Carleton: Beware of the intentional walk

From Russell Carleton at Baseball Prospectus on April 7, 2014, with mention of SABR member Ben Lindbergh:

In the off-season, with no games to be played, there are no announcers filling the air with amusing anecdotes and half-baked theories about the game. Which means that Ben Lindbergh doesn’t send me e-mails saying, “I just heard an announcer say that [insert assertion about baseball with no evidence given]. Is that true? Can you do #GoryMath on that? Pretty please with rainbow sprinkles?” Ben knows I’m a sucker for rainbow sprinkles.

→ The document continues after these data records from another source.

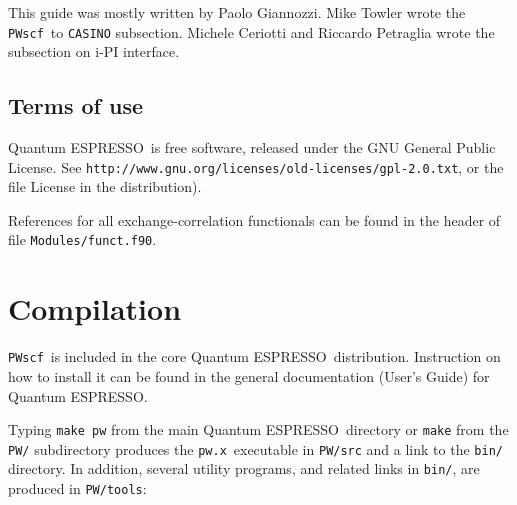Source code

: \documentclass[12pt,a4paper]{article}
\def\PWscf{\texttt{PWscf}}
\def\qe{{\sc Quantum ESPRESSO}}
\def\pwx{\texttt{pw.x}}
\begin{document}

This guide was mostly written by Paolo Giannozzi.
Mike Towler wrote the \PWscf\ to \texttt{CASINO} subsection.
Michele Ceriotti and Riccardo Petraglia wrote the subsection on i-PI
interface.

 \subsection{Terms of use}

\qe\ is free software, released under the 
GNU General Public License. See
\texttt{http://www.gnu.org/licenses/old-licenses/gpl-2.0.txt}, 
or the file License in the distribution).
    


References for all exchange-correlation functionals can be found in the header
of file \texttt{Modules/funct.f90}.

\section{Compilation}

\PWscf\ is included in the core \qe\ distribution.
Instruction on how to install it can be found in the
general documentation (User's Guide) for \qe.

Typing \texttt{make pw} from the main \qe\ directory or
\texttt{make} from the \texttt{PW/} subdirectory produces
the \pwx\ executable in \texttt{PW/src} and a link to the
\texttt{bin/} directory. In addition, several utility
programs, and related links in \texttt{bin/}, are produced 
in \texttt{PW/tools}:
\end{document}
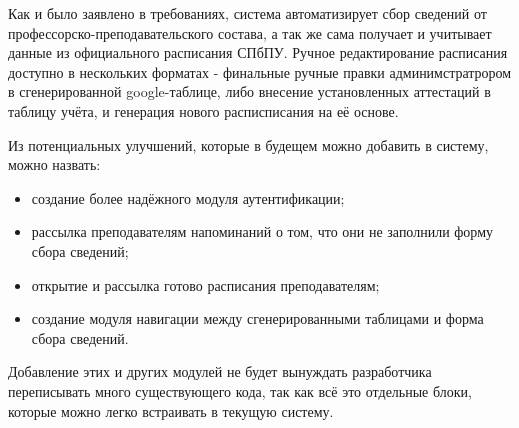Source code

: Как и было заявлено в требованиях, система автоматизирует сбор сведений от профессорско-преподавательского состава, а так же сама получает и учитывает данные из официального расписания СПбПУ. Ручное редактирование расписания доступно в нескольких форматах - финальные ручные правки админимстратрором в сгенерированной google-таблице, либо внесение установленных аттестаций в таблицу учёта, и генерация нового расписписания на её основе.

Из потенциальных улучшений, которые в будещем можно добавить в систему, можно назвать:
\begin{itemize}
	\item создание более надёжного модуля аутентификации;
	\item рассылка преподавателям напоминаний о том, что они не заполнили форму сбора сведений;
	\item открытие и рассылка готово расписания преподавателям;
	\item создание модуля навигации между сгенерированными таблицами и форма сбора сведений.
\end{itemize} 	

Добавление этих и других модулей не будет вынуждать разработчика переписывать много существующего кода, так как всё это отдельные блоки, которые можно легко встраивать в текущую систему.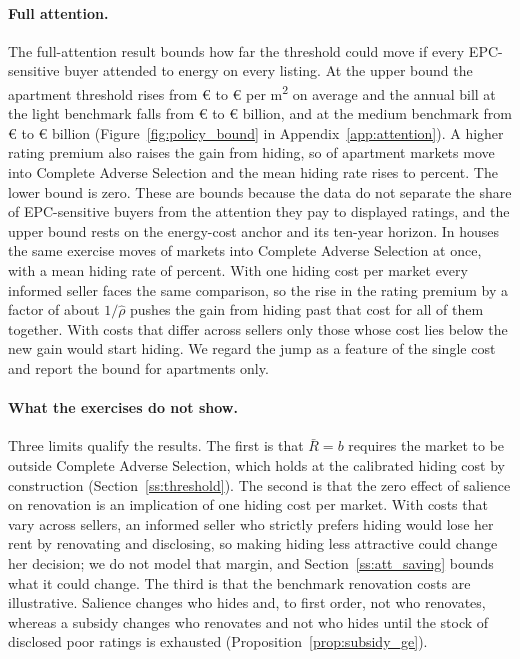 \documentclass[10pt,letterpaper]{bp-template-concise}
\begin{document}
\paragraph{Full attention.}
The full-attention result bounds how far the threshold could move if every EPC-sensitive buyer attended to energy on every listing. At the upper bound the apartment threshold rises from \euro{}\attScBaseRbarApt{} to \euro{}\attScHiRbarApt{} per m\textsuperscript{2} on average and the annual bill at the light benchmark falls from \euro{}\attScBaseCostTwoFiftyApt{} to \euro{}\attScHiCostTwoFiftyApt{} billion, and at the medium benchmark from \euro{}\attScBaseCostFiveHundredApt{} to \euro{}\attScHiCostFiveHundredApt{} billion (Figure~\ref{fig:policy_bound} in Appendix~\ref{app:attention}). A higher rating premium also raises the gain from hiding, so \attScHiNCasApt{} of \attNMarketsApt{} apartment markets move into Complete Adverse Selection and the mean hiding rate rises to \attScHiSigmaApt{} percent. The lower bound is zero. These are bounds because the data do not separate the share of EPC-sensitive buyers from the attention they pay to displayed ratings, and the upper bound rests on the energy-cost anchor and its ten-year horizon. In houses the same exercise moves \attScHiNCasHouse{} of \attNMarketsHouse{} markets into Complete Adverse Selection at once, with a mean hiding rate of \attScHiSigmaHouse{} percent. With one hiding cost per market every informed seller faces the same comparison, so the rise in the rating premium by a factor of about $1/\hat\rho$ pushes the gain from hiding past that cost for all of them together. With costs that differ across sellers only those whose cost lies below the new gain would start hiding. We regard the jump as a feature of the single cost and report the bound for apartments only.

\paragraph{What the exercises do not show.}
Three limits qualify the results. The first is that $\bar R=b$ requires the market to be outside Complete Adverse Selection, which holds at the calibrated hiding cost by construction (Section~\ref{ss:threshold}). The second is that the zero effect of salience on renovation is an implication of one hiding cost per market. With costs that vary across sellers, an informed seller who strictly prefers hiding would lose her rent by renovating and disclosing, so making hiding less attractive could change her decision; we do not model that margin, and Section~\ref{ss:att_saving} bounds what it could change. The third is that the benchmark renovation costs are illustrative. Salience changes who hides and, to first order, not who renovates, whereas a subsidy changes who renovates and not who hides until the stock of disclosed poor ratings is exhausted (Proposition~\ref{prop:subsidy_ge}).
\end{document}
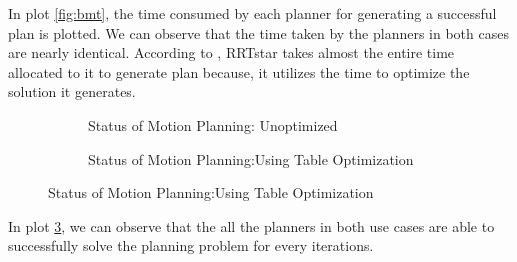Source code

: In plot \ref{fig:bmt}, the time consumed by each planner for generating a successful plan is plotted. We can observe that the time taken by the planners in both cases are nearly identical. According to \citet{moll2015benchmarking-motion-planning-algorithms}, RRTstar takes almost the entire time allocated to it to generate plan because, it utilizes the time to optimize the solution it generates.

\begin{figure}[!htbp] %
	\centering
	\begin{subfigure}[b]{0.4\textwidth}
		\caption{Status of Motion Planning: Unoptimized}
		\label{fig:bms1}
	\end{subfigure}
	\begin{subfigure}[b]{0.4\textwidth}
		\caption{Status of Motion Planning:Using Table Optimization}
		\label{fig:bms2}
	\end{subfigure}	
	\caption{Status of Motion Planning:Using Table Optimization}
	\label{fig:bms}
\end{figure}
In plot \ref{fig:bms}, we can observe that the all the planners in both use cases are able to successfully solve the planning problem for every iterations. 

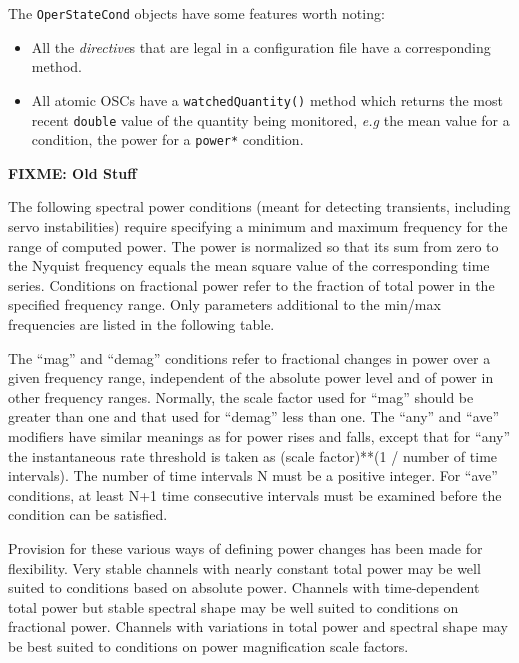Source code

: {The \texttt{OperStateCond} objects have some features worth noting:

\begin{itemize}
\item All the \textit{directive}s that are legal in a configuration file have
   a corresponding method.
\item All atomic OSCs have a \texttt{watchedQuantity()} method which returns
   the most recent \texttt{double} value of the quantity being monitored,
   \textit{e.g} the mean value for a  condition, the
   power for a \texttt{power*} condition.
\end{itemize}


\begin{center}
  \textbf{{\large FIXME: Old Stuff}}
\end{center}



The following spectral power conditions (meant for detecting
transients, including servo instabilities) require specifying a
minimum and maximum frequency for the range of computed power. The
power is normalized so that its sum from zero to the Nyquist frequency
equals the mean square value of the corresponding time
series. Conditions on fractional power refer to the fraction of total
power in the specified frequency range.  Only parameters additional to
the min/max frequencies are listed in the following table.

The ``mag'' and ``demag'' conditions refer to fractional changes in
  power over a given frequency range, independent of the absolute power
level and of power in other frequency ranges. Normally, the scale
factor used for ``mag'' should be greater than one and that used for
``demag'' less than one. The ``any'' and ``ave'' modifiers have
similar meanings as for power rises and falls, except that for ``any''
the instantaneous rate threshold is taken as (scale factor)**(1 /
number of time intervals). The number of time intervals N must be a
positive integer. For ``ave'' conditions, at least N+1 time
consecutive intervals must be examined before the condition can be
satisfied.

Provision for these various ways of defining power changes has been
made for flexibility. Very stable channels with nearly constant total
power may be well suited to conditions based on absolute power.
Channels with time-dependent total power but stable spectral shape may
be well suited to conditions on fractional power. Channels with
variations in total power and spectral shape may be best suited to
conditions on power magnification scale factors.





}
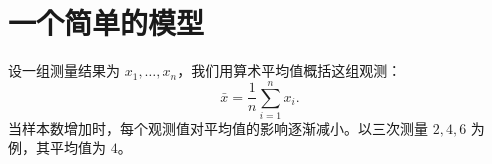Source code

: \section{一个简单的模型}
设一组测量结果为 $x_1,\ldots,x_n$，我们用算术平均值概括这组观测：
\begin{equation}
  \bar{x} = \frac{1}{n}\sum_{i=1}^{n} x_i .
\end{equation}
当样本数增加时，每个观测值对平均值的影响逐渐减小。以三次测量 $2,4,6$ 为例，其平均值为 $4$。
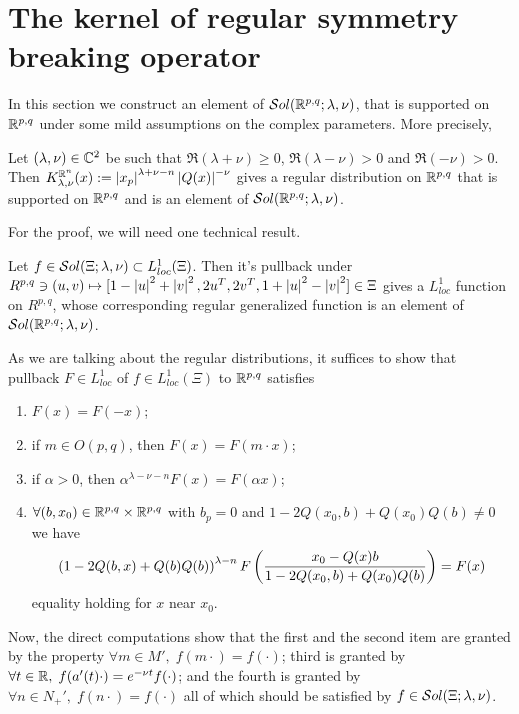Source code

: \documentclass[10pt]{article} %
\theoremstyle{definition}
\theoremstyle{remark}
\begin{document}
\section{The kernel of regular symmetry breaking operator}
In this section we construct an element of $\sol$, that is supported on $\R^{ p,q }$ under some mild
assumptions on the complex parameters. More precisely,
\begin{myprop}
	Let $(\lambda,\nu)\in\C^2$ be such that $\Re(\lambda+\nu)\geq0$, $\Re(\lambda-\nu)>0$ and $\Re(-\nu)>0$. Then
	$K_{ \lambda,\nu }^{ \R^n }(x):=\myabs{ x_p}^{ \lambda+\nu-n }\myabs{ Q(x) }^{ -\nu }$ gives a regular distribution
	on $\R^{ p,q }$ that is supported on $\R^{ p,q }$ and is an element of $\sol$.
\end{myprop}
For the proof, we will need one technical result.
\begin{mylem}
	Let $f\in \sol[\Xi]\subset L^1_{loc}(\Xi)$. Then it's pullback under $R^{p,q}\ni(u,v)\mapsto
	[1-\myabs{ u }^2+\myabs{ v }^2,2u^T,2v^T,1+\myabs{ u }^2-\myabs{ v }^2]\in\Xi$ gives a $L^1_{loc}$ function
	on $R^{p,q}$, whose corresponding regular generalized function is an element of $\sol$.
\end{mylem}
\begin{myproof}
	As we are talking about the regular distributions, it suffices to show that pullback $F\in L^1_{loc}$
	of $f\in L^1_{loc}(\Xi)$ to $\R^{p,q}$
	satisfies
	\begin{enumerate}
		\item $F(x)=F(-x)$;
		\item if $m\in O(p,q)$, then $F(x)=F(m\cdot x)$;
		\item if $\alpha>0$, then $\alpha^{\lambda-\nu-n}F(x)=F(\alpha x)$;
		\item $\forall (b,x_0)\in\R^{ p,q }\times\R^{p,q}$ with $b_p=0$ and
				${ 1-2Q(x_0,b)+Q(x_0)Q(b) }\neq0$
				we have \[\mybra{ 1-2Q(b,x)+Q(b)Q(b) }^{ \lambda-n }F
				\mybra{\frac{ x_0-Q(x)b }{ 1-2Q(x_0,b)+Q(x_0)Q(b)}}=F(x)\] equality holding for $x$ near $x_0$.
	\end{enumerate}
	Now, the direct computations show that the first and the second item are granted by the property
	$\forall m\in M',\;f(m\cdot)=f(\cdot)$;
	third is granted by $\forall t\in\R,\;f(a'(t)\cdot)=e^{-\nu t}f(\cdot)$;
	and the fourth is granted by $\forall n\in N_+',\;f(n\cdot)=f(\cdot)$ all of which
	should be satisfied by $f\in\sol[\Xi]$.
\end{myproof}
\end{document}
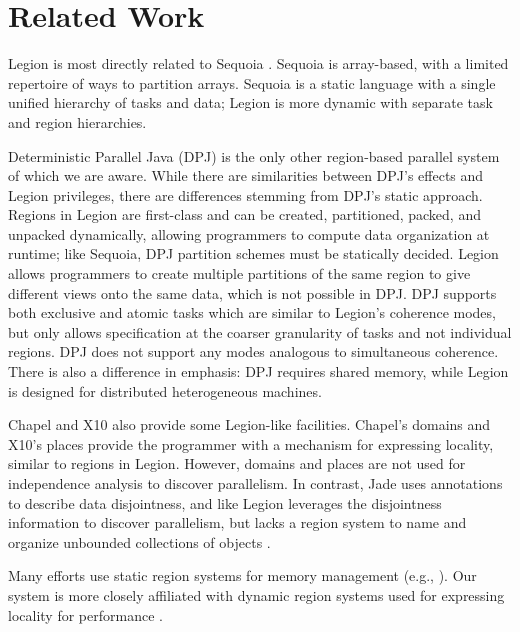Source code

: 
\section{Related Work}
\label{sec:related}
Legion is most directly related to Sequoia \cite{Fatahalian06}.  Sequoia is array-based, with
a limited repertoire of ways to partition arrays.  Sequoia is a static language with a single unified hierarchy
of tasks and data; Legion is more dynamic with separate task and region hierarchies.

Deterministic Parallel Java (DPJ) is the only other region-based parallel system of which we are
aware\cite{Bocchino09}.  While there are similarities between DPJ's effects and Legion privileges, 
there are differences stemming from DPJ's static approach.
Regions in Legion are first-class and can be created, partitioned, packed, and unpacked 
dynamically, allowing programmers to compute data organization at runtime; like Sequoia, DPJ
partition schemes must be statically decided.  Legion allows 
programmers to create multiple partitions of the same region to give different 
views onto the same data, which is not possible in DPJ.  DPJ supports both
exclusive and atomic tasks which are similar to Legion's coherence modes, but only
allows specification at the coarser granularity of tasks and not individual regions.
DPJ does not support any modes analogous to simultaneous coherence.
There is also a difference in emphasis: DPJ requires shared memory, while Legion 
is designed for distributed heterogeneous machines.

Chapel \cite{Chamberlain:Chapel} and X10 \cite{X1005} also provide some Legion-like facilities.
Chapel's domains and X10's places provide the programmer with a 
mechanism for expressing locality, similar to regions in Legion.  However, domains
and places are not used for independence analysis to discover parallelism.
In contrast, Jade uses annotations to describe
data disjointness,  and like Legion leverages the disjointness information
to discover parallelism, but lacks a region system to name and organize unbounded collections of objects \cite{Rinard98}.  

Many efforts use static region systems for  memory management (e.g., \cite{Tofte94, Grossman02}).
Our system is more closely affiliated with dynamic region systems used for expressing locality for performance \cite{Gay01}.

Ben’s latest rainbow sprinkle comes to us via the New York Yankees broadcast team of Michael Kay and Ken Singleton. In the eighth inning of Saturday’s Yankees-Blue Jays game, Brett Cecil was in a tough spot. With two outs and a 1-0 Jays lead, the Yankees had Jacoby Ellsbury on third and Derek Jeter (did you know he’s retiring at the end of the year?) on second. Blue Jays manager John Gibbons chose to walk out to the mound and call for Sergio Santos to face on-deck hitter Alfonso Soriano. Kay suggested to Singleton that perhaps Gibbons could have instead ordered the left-armed throwing Cecil to intentionally walk the right-handed hitting Soriano and stay in to face the left-handed hitting Kelly Johnson. Singleton replied that that wouldn’t have been a good idea, because issuing an intentional walk and then trying to pitch normally again is hard for pitchers to do. Throwing four half-hearted balls a foot and a half off the plate gets them out of their rhythm.

Really?

Warning! Gory Mathematical Details Ahead!
I found all situations from 2009–13 where a reliever was pitching, and where he had been the pitcher for the previous batter. Using the log-odds method, I calculated the expected rates of the usual outcomes (strikeout, walk, HBP, single, 2B/3B, homerun, or out in play) for the given plate appearance, based on the seasonal stats of the pitcher and the batter (min. 250 BF or PA for each).